Although \(RGB\) has been used in different applications, it is worth noting that there is no clear separation between its luminance and chrominance, thus making \(RGB\) not robust enough for modeling skin color under varying illumination [42, 43]. Alternatively, a normalized \(RGB\) has been popularly considered by researchers [44, 45], to reduce this problem, based on its invariance to illumination changes. The normalization process is performed, by dividing each color band by a summation of \(R, G, B,\) as they all sum to 1, (R + G + B = 1), using the following expression:

$$\begin{aligned} r=\frac{R}{R+G+B},g=\frac{G}{R+G+B},\,b=\frac{B}{R+G+B} \end{aligned}$$
(1)

Despite the normalization of \(RGB\), it is still difficult to offer adequate description of colors that fall outside the specified \(RGB\) band.

However, in Hue, Saturation, and Value (HSV) color space, more perceptual colors are better accommodated. Hue is composed of dominant colors, such as yellow, red, and purple. Saturation depicts the level of colorfulness, while V contains the brightness of the image [43]. In this color space, the difference between chrominance and luminance can be easily achieved. Besides, the \(V\) band can be discarded, if necessary, for color representation. Therefore, it makes HSV more invariant to illumination changes. HSV was exploited by Hashem [46], for detecting skin region with neural networks for different scales of the face. Dermikus et al. [47], have utilized HSV for skin tone and hair color representation as session soft biometrics in surveillance human categorization scenario. The authors formed a 2D color histogram by discarding the \(V\) band, and retaining only the HS band.

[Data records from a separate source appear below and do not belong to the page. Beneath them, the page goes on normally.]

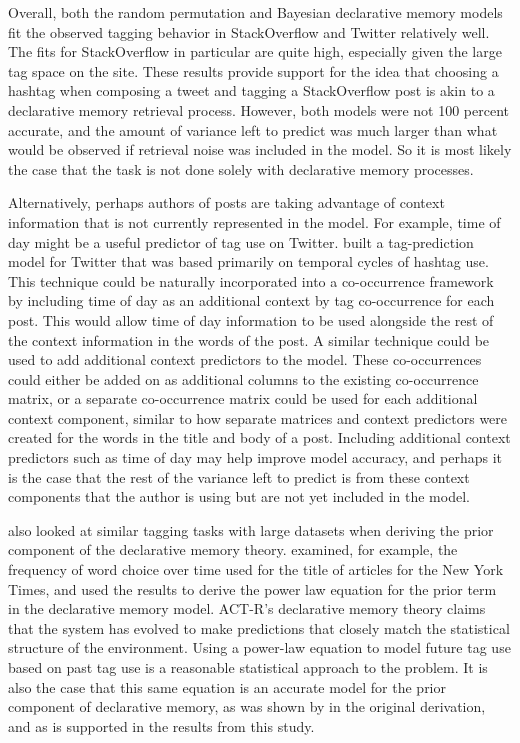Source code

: \documentclass[man,floatsintext,donotrepeattitle]{apa6}
\begin{document}
Overall, both the random permutation and Bayesian declarative memory models fit the observed tagging behavior in StackOverflow and Twitter relatively well.
The fits for StackOverflow in particular are quite high, especially given the large tag space on the site.
These results provide support for the idea that choosing a hashtag when composing a tweet and tagging a StackOverflow post is akin to a declarative memory retrieval process.
However, both models were not 100 percent accurate, and the amount of variance left to predict was much larger than what would be observed if retrieval noise was included in the model.
So it is most likely the case that the task is not done solely with declarative memory processes.

Alternatively, perhaps authors of posts are taking advantage of context information that is not currently represented in the model.
For example, time of day might be a useful predictor of tag use on Twitter.
\textcite{Cohn2012} built a tag-prediction model for Twitter that was based primarily on temporal cycles of hashtag use.
This technique could be naturally incorporated into a co-occurrence framework by including time of day as an additional context by tag co-occurrence for each post.
This would allow time of day information to be used alongside the rest of the context information in the words of the post.
A similar technique could be used to add additional context predictors to the model.
These co-occurrences could either be added on as additional columns to the existing co-occurrence matrix,
or a separate co-occurrence matrix could be used for each additional context component, similar to how separate matrices and context predictors were created for the words in the title and body of a post. 
Including additional context predictors such as time of day may help improve model accuracy,
and perhaps it is the case that the rest of the variance left to predict is from these context components that the author is using but are not yet included in the model.

\textcite{Anderson1991} also looked at similar tagging tasks with large datasets when deriving the prior component of the declarative memory theory.
\citeauthor{Anderson1991} examined, for example, the frequency of word choice over time used for the title of articles for the New York Times,
and used the results to derive the power law equation for the prior term in the declarative memory model.
ACT-R's declarative memory theory claims that the system has evolved to make predictions that closely match the statistical structure of the environment.
Using a power-law equation to model future tag use based on past tag use is a reasonable statistical approach to the problem.
It is also the case that this same equation is an accurate model for the prior component of declarative memory, as was shown by \citeauthor{Anderson1991} in the original derivation, 
and as is supported in the results from this study.
\end{document}
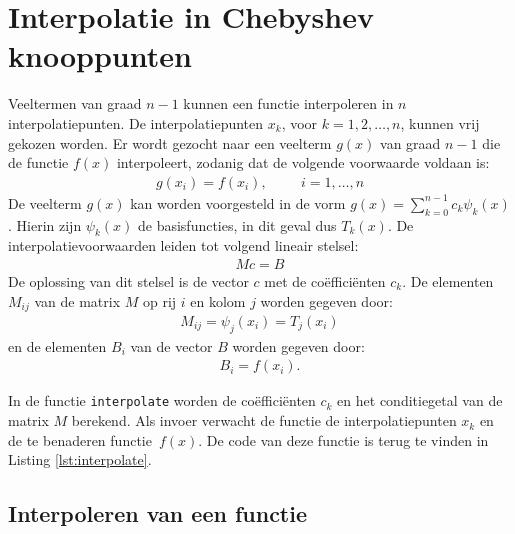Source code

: \documentclass[a4paper, 12pt, titlepage, fleqn]{article}
\begin{document}
\section{Interpolatie in Chebyshev knooppunten}
\label{sec:interpolatie}
Veeltermen van graad $n-1$ kunnen een functie interpoleren in $n$ interpolatiepunten. De interpolatiepunten $x_k$, voor $k = 1,2,\ldots,n$, kunnen vrij gekozen worden. Er wordt gezocht naar een veelterm $g(x)$ van graad $n-1$ die de functie $f(x)$ interpoleert, zodanig dat de volgende voorwaarde voldaan is:
\begin{align*}
g(x_i) = f(x_i), \hspace{1cm} i = 1,\ldots,n
\end{align*}
De veelterm $g(x)$ kan worden voorgesteld in de vorm $g(x) = \sum_{k=0}^{n-1}c_k\psi_k(x)$. Hierin zijn $\psi_k(x)$ de basisfuncties, in dit geval dus $T_k(x)$. De interpolatievoorwaarden leiden tot volgend lineair stelsel:
\begin{align}
Mc = B
\label{eq:matrixM}
\end{align}
De oplossing van dit stelsel is de vector $c$ met de co\"effici\"enten $c_k$. De elementen $M_{ij}$ van de matrix $M$ op rij $i$ en kolom $j$ worden gegeven door:
\begin{align*}
M_{ij} = \psi_j(x_i) = T_j(x_i)
\end{align*}
en de elementen $B_i$ van de vector $B$ worden gegeven door:
\begin{align*}
B_i = f(x_i).
\end{align*}

In de functie \texttt{interpolate} worden de co\"effici\"enten $c_k$ en het conditiegetal van de matrix $M$ berekend. Als invoer verwacht de functie de interpolatiepunten $x_k$ en de te benaderen functie~$f(x)$. De code van deze functie is terug te vinden in Listing \ref{lst:interpolate}.



\subsection{Interpoleren van een functie}
\end{document}
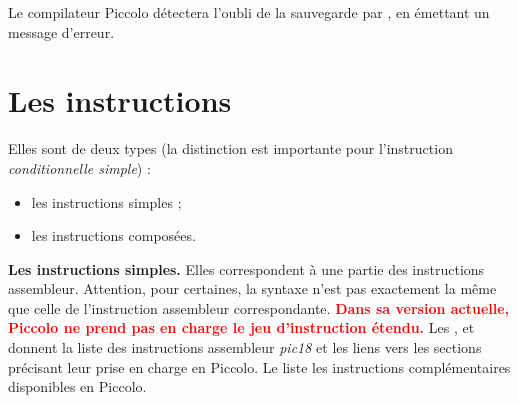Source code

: Le compilateur Piccolo détectera l’oubli de la sauvegarde par , en émettant un message d’erreur.


\section{Les instructions}

Elles sont de deux types (la distinction est importante pour l’instruction \emph{conditionnelle simple}) :
\begin{itemize}
  \item les instructions simples ;
  \item les instructions composées.

\end{itemize}


\textbf{Les instructions simples.} Elles correspondent à une partie des instructions assembleur. Attention, pour certaines, la syntaxe n'est pas exactement la même que celle de l'instruction assembleur correspondante. \textcolor{red}{\bf Dans sa version actuelle, Piccolo ne prend pas en charge le jeu d'instruction étendu.} Les ,   et  donnent la liste des instructions assembleur \emph{pic18} et les liens vers les sections précisant leur prise en charge en Piccolo. Le  liste les instructions complémentaires disponibles en Piccolo.
 

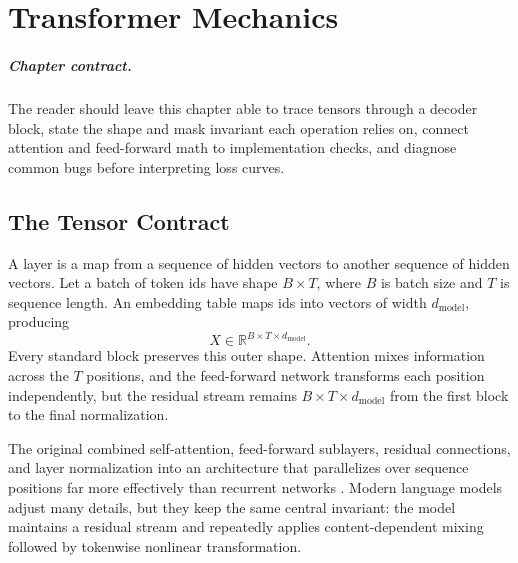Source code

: \chapter{Transformer Mechanics}
\label{ch:transformer-mechanics}


\paragraph{Chapter contract.} The reader should leave this chapter able to trace tensors through a decoder block, state the shape and mask invariant each operation relies on, connect attention and feed-forward math to implementation checks, and diagnose common bugs before interpreting loss curves.

\section{The Tensor Contract}
\label{sec:transformer-tensor-contract}

A \transformer layer is a map from a sequence of hidden vectors to another sequence of hidden vectors. Let a batch of token ids have shape $B \times T$, where $B$ is batch size and $T$ is sequence length. An embedding table maps ids into vectors of width $d_{\mathrm{model}}$, producing
\begin{equation}
  X \in \mathbb{R}^{B \times T \times d_{\mathrm{model}}}.
\end{equation}
Every standard \transformer block preserves this outer shape. Attention mixes information across the $T$ positions, and the feed-forward network transforms each position independently, but the residual stream remains $B \times T \times d_{\mathrm{model}}$ from the first block to the final normalization.

The original \transformer combined self-attention, feed-forward sublayers, residual connections, and layer normalization into an architecture that parallelizes over sequence positions far more effectively than recurrent networks \cite{vaswani2017attention}. Modern language models adjust many details, but they keep the same central invariant: the model maintains a residual stream and repeatedly applies content-dependent mixing followed by tokenwise nonlinear transformation.

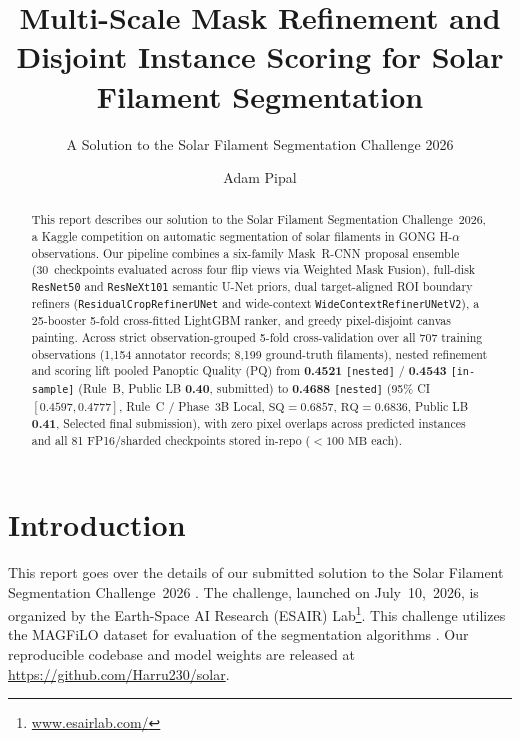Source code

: \documentclass[sigconf]{acmart}
\begin{document}
\title{Multi-Scale Mask Refinement and Disjoint Instance Scoring for Solar Filament Segmentation}
\subtitle{A Solution to the Solar Filament Segmentation Challenge 2026} %


\author{Adam Pipal}

\begin{abstract}
    This report describes our solution to the Solar Filament Segmentation Challenge~2026, a Kaggle competition on automatic segmentation of solar filaments in GONG H-$\alpha$ observations. Our pipeline combines a six-family Mask~R-CNN proposal ensemble (30~checkpoints evaluated across four flip views via Weighted Mask Fusion), full-disk \texttt{ResNet50} and \texttt{ResNeXt101} semantic U-Net priors, dual target-aligned ROI boundary refiners (\texttt{ResidualCropRefinerUNet} and wide-context \texttt{WideContextRefinerUNetV2}), a 25-booster 5-fold cross-fitted LightGBM ranker, and greedy pixel-disjoint canvas painting. Across strict observation-grouped 5-fold cross-validation over all 707 training observations (1,154 annotator records; 8,199 ground-truth filaments), nested refinement and scoring lift pooled Panoptic Quality (PQ) from \textbf{0.4521} \texttt{[nested]} / \textbf{0.4543} \texttt{[in-sample]} (Rule~B, Public LB \textbf{0.40}, submitted) to \textbf{0.4688} \texttt{[nested]} (95\% CI $[0.4597, 0.4777]$, Rule~C / Phase~3B Local, $\text{SQ}=0.6857$, $\text{RQ}=0.6836$, Public LB \textbf{0.41}, Selected final submission), with zero pixel overlaps across predicted instances and all 81 FP16/sharded checkpoints stored in-repo ($<100\text{ MB}$ each).
\end{abstract}

\maketitle

\ifguideStyle
{}
\par\medskip
\fi

\section{Introduction}
    This report goes over the details of our submitted solution to the Solar Filament Segmentation Challenge~2026 \cite{filament-segmentation-2026}. The challenge, launched on July~10,~2026, is organized by the Earth-Space AI Research (ESAIR) Lab\footnote{\href{https://www.esairlab.com/home}{www.esairlab.com/}}. This challenge utilizes the MAGFiLO dataset for evaluation of the segmentation algorithms \cite{ahmadzadeh2024dataset}. Our reproducible codebase and model weights are released at \url{https://github.com/Harru230/solar}.
\end{document}
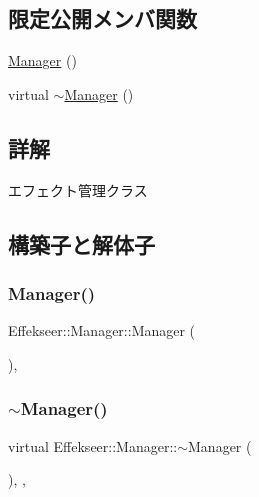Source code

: \subsection*{限定公開メンバ関数}
\begin{DoxyCompactItemize}
\item 
\mbox{\hyperlink{class_effekseer_1_1_manager_a95f452d6946c93cece08532dc73e8fa2}{Manager}} ()
\item 
virtual \mbox{\hyperlink{class_effekseer_1_1_manager_af620a54ced00bb2d9f7b7d919e89fc98}{$\sim$\+Manager}} ()
\end{DoxyCompactItemize}


\subsection{詳解}
エフェクト管理クラス 

\subsection{構築子と解体子}
\mbox{\label{class_effekseer_1_1_manager_a95f452d6946c93cece08532dc73e8fa2}} 
\subsubsection{\texorpdfstring{Manager()}{Manager()}}
{\footnotesize\ttfamily Effekseer\+::\+Manager\+::\+Manager (\begin{DoxyParamCaption}{ }\end{DoxyParamCaption})\hspace{0.3cm}{\ttfamily [inline]}, {\ttfamily [protected]}}

\mbox{\label{class_effekseer_1_1_manager_af620a54ced00bb2d9f7b7d919e89fc98}} 
\subsubsection{\texorpdfstring{$\sim$\+Manager()}{~Manager()}}
{\footnotesize\ttfamily virtual Effekseer\+::\+Manager\+::$\sim$\+Manager (\begin{DoxyParamCaption}{ }\end{DoxyParamCaption})\hspace{0.3cm}{\ttfamily [inline]}, {\ttfamily [protected]}, {\ttfamily [virtual]}}



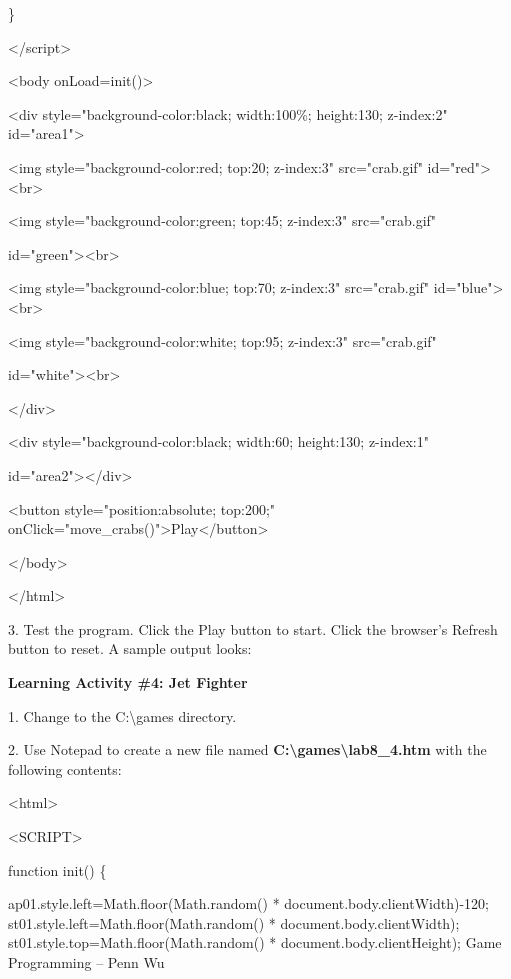 \documentclass[
]{article}
\begin{document}
\}

\textless/script\textgreater{}

\textless body onLoad=init()\textgreater{}

\textless div style="background-color:black; width:100\%; height:130;
z-index:2" id="area1"\textgreater{}

\textless img style="background-color:red; top:20; z-index:3"
src="crab.gif" id="red"\textgreater\textless br\textgreater{}

\textless img style="background-color:green; top:45; z-index:3"
src="crab.gif"

id="green"\textgreater\textless br\textgreater{}

\textless img style="background-color:blue; top:70; z-index:3"
src="crab.gif" id="blue"\textgreater\textless br\textgreater{}

\textless img style="background-color:white; top:95; z-index:3"
src="crab.gif"

id="white"\textgreater\textless br\textgreater{}

\textless/div\textgreater{}

\textless div style="background-color:black; width:60; height:130;
z-index:1"

id="area2"\textgreater\textless/div\textgreater{}

\textless button style="position:absolute; top:200;"
onClick="move\_crabs()"\textgreater Play\textless/button\textgreater{}

\textless/body\textgreater{}

\textless/html\textgreater{}

3. Test the program. Click the Play button to start. Click the browser's
Refresh button to reset. A sample output looks:

\textbf{Learning Activity \#4: Jet Fighter}

1. Change to the C:\textbackslash games directory.

2. Use Notepad to create a new file named
\textbf{C:\textbackslash games\textbackslash lab8\_4.htm} with the
following contents:

\textless html\textgreater{}

\textless SCRIPT\textgreater{}

function init() \{

ap01.style.left=Math.floor(Math.random() *
document.body.clientWidth)-120; st01.style.left=Math.floor(Math.random()
* document.body.clientWidth); st01.style.top=Math.floor(Math.random() *
document.body.clientHeight); Game Programming -- Penn Wu
\end{document}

This is very useful in maintaining the short-term correspondence of people in multi-camera network environment.

Furthermore, \(YC_{b}C_{r, }\)which is a common video display color space in European studios, has been examined in some literatures. \(YC_{b}C_{r}\) is better suited for image compression work, as it reduces the redundancy in basic color space like \(RGB\). The \(Y\) band is Luma, while \(C_{b}\) is blue difference, and \(C_{r}\) is red difference. \(YC_{b}C_{r}\) is another form of encoding \(RGB\) non-linearly, using the following expression:

$$\begin{aligned}&Y=0.299R+0.587G+0.114B\end{aligned}$$
(2)
$$\begin{aligned}&C_b =B-Y\end{aligned}$$
(3)
$$\begin{aligned}&C_r = R-Y \end{aligned}$$
(4)

Meanwhile, luminance and Chrominance are always well separated in this color space, therefore, making \(YC_{b}C_{r}\) more suitable for modeling skin color [48, 49]. It was applied for skin detection in head-to-shoulder images with complex backgrounds, by Chai and Ngan [50]. Since, luminance can be clearly separated in \(YC_{b}C_{r}\) color space, the authors made use of the chrominance component to detect the pixels that belong to the skin. Subsequently, they used region regularization to suppress objects that have close similarity to skin color in the background, thereby, refining to the facial region to be detected. Marcialis et al. [51] represented the hair color in \(YC_{b}C_{r, }\)coupled with ethnicity information to verify the face identity of subjects in a group-specific application scenario. In this situation, it should be noted that, soft biometrics alone functioned efficiently in terms of False Rejection Rate (FRR) and False acceptance Rate (FAR), when the soft features are very distinctive among some subjects. Some studies on face-based color soft biometrics are presented in Table 2.

Table 2 Some related works on facial color representation

2.4 Face gender and ethnicity recognition

Gender and ethnicity recognition has recently become an area of research that provides many interesting applications. For instance, it can be applied in human computer interaction, person categorization, database search filtering, and passive demographic data collection. Furthermore, it is also useful in the commercial world, particularly in providing automatic assistance in market analysis. For humans, gender and ethnicity recognition is relatively an easy task. However, for electronic systems, it is a daunting task, performing accurate gender recognition, mainly when facial features cannot be easily extracted due to low resolution, variation in pose, expression, and illumination. The task of face gender and ethnicity classification can be grouped into two levels:

  • Face detection and feature extraction

  • Classification

The first step in gender and ethnicity recognition system is the detection or localization of face [52]. Face detection is an important phase in gender recognition, especially in the process of attempting to locate important features on the face. For instance, Yang et al. [53] claimed that in many researches, the general assumption is that the face has already been localized or identified in an image. The authors also extended further to claim that the general notion should not be accepted, because there is a need to develop fast and robust algorithms that efficiently detect and differentiate face from non-face [53]. The techniques of detecting face in an image can be divided into four, namely; knowledge-based, feature invariant, template matching, and appearance-based techniques [53].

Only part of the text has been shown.